Discussion in 'Electrical Stuff' started by ZZ13, Dec 11, 2020.

  1. ttmott

    ttmott PhD in OCD TECHNICAL Contributor GOLD Sponsor

    Apr 3, 2012
    Space Coast Florida
    2006 52 Sedan Bridge
    Cummins QSM11
    All of the years and hours on the generators and? I would think that the manuf. has considered all of these issues wouldn't you? However, if the WB relay has a typical suppression diode integrated and someone installed a relay without then I could see the issue being real. The Only device on that diode is one small relay.
     
  2. km1125

    km1125 Active Member

    222
    May 5, 2021
    470
    Cummins QSB6.7
    Well, it worked just fine for ~1200 hrs, so I think the manuf did something right!!

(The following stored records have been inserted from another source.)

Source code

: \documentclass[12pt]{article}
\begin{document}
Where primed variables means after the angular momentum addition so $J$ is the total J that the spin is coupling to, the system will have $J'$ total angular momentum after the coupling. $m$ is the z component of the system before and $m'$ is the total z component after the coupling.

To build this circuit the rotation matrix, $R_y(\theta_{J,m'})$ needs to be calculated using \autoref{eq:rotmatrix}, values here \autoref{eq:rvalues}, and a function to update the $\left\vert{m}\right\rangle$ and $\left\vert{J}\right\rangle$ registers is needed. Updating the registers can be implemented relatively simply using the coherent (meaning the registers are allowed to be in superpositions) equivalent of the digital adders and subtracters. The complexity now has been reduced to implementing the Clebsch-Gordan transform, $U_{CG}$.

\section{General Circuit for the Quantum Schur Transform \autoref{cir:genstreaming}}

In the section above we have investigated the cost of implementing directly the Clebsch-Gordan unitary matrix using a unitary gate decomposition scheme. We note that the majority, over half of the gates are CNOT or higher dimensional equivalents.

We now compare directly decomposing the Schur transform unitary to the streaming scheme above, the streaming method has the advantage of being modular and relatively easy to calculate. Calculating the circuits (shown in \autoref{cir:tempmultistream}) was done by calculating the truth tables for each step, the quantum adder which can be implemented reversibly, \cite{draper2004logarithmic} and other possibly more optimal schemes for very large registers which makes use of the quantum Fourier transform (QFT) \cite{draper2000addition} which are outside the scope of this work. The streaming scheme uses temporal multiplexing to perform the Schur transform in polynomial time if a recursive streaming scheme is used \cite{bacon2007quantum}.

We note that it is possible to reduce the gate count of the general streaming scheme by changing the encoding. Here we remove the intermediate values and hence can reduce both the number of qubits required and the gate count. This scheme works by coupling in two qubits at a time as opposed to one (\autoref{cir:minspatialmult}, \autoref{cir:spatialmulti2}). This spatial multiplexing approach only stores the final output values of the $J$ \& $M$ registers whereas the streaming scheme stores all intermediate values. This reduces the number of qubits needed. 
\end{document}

    How do you explain both the diode failing and the fuse blowing?
     
  3. ttmott

    ttmott PhD in OCD TECHNICAL Contributor GOLD Sponsor

    Apr 3, 2012
    Space Coast Florida
    2006 52 Sedan Bridge
    Cummins QSM11
    Yea that's a good question. Unless something did a dead short on the relay side of the diode and as a component of the diode failure the fuse let go I don't know. And they could be completely independent issues also....
     
  4. ZZ13

    ZZ13 Well-Known Member

    Nov 25, 2009
    Lady's Island, SC
    2001 400 Sedan Bridge
    Cummins 450 Diamond
    We lost power on the dock. Dock transformer box was left open in the rain. Everything wet. So I need my generator. Replacement parts haven’t arrived. Decided just to try to start it with the preheat solenoid disconnected. Started right up. I was surprised. Thought I’d have to find a way to heat the intake air.
     
    dtfeld likes this.
  5. ttmott

    ttmott PhD in OCD TECHNICAL Contributor GOLD Sponsor

    Apr 3, 2012
    Space Coast Florida
    2006 52 Sedan Bridge
    Cummins QSM11
    The big thing pressing the preheat button does is getting fuel pressure up and energizing the fuel solenoid to get the thing running until the oil pressure is up. In very cold weather the fuel needs to be heated which is the glow plugs and pre-heat solenoid.
     
  6. ZZ13

    ZZ13 Well-Known Member

    Nov 25, 2009
    Lady's Island, SC
    2001 400 Sedan Bridge
    Cummins 450 Diamond
    Air temp in the engine room was about 70. Ran great for several hours. The dock master plugged the blow dryer into my boat to dry out the wet breakers in the dock electrical panel. Everything is dry and back on shore power.
     
    The Bill Collector likes this.
  7. ZZ13

    ZZ13 Well-Known Member

    Nov 25, 2009
    Lady's Island, SC
    2001 400 Sedan Bridge
    Cummins 450 Diamond
    So I studied the schematic 1000 times to try to figure out what happened. As part of that it appears to me that with the positive wire to the preheat solenoid disconnected, the diode is serving no protection purpose. It could be a direct connection from the preheat switch to the run relay in that case. It seems the purpose of the diode is to prevent the preheat solenoid from getting energized via a path through the shutdown switches when preheat is released after starting.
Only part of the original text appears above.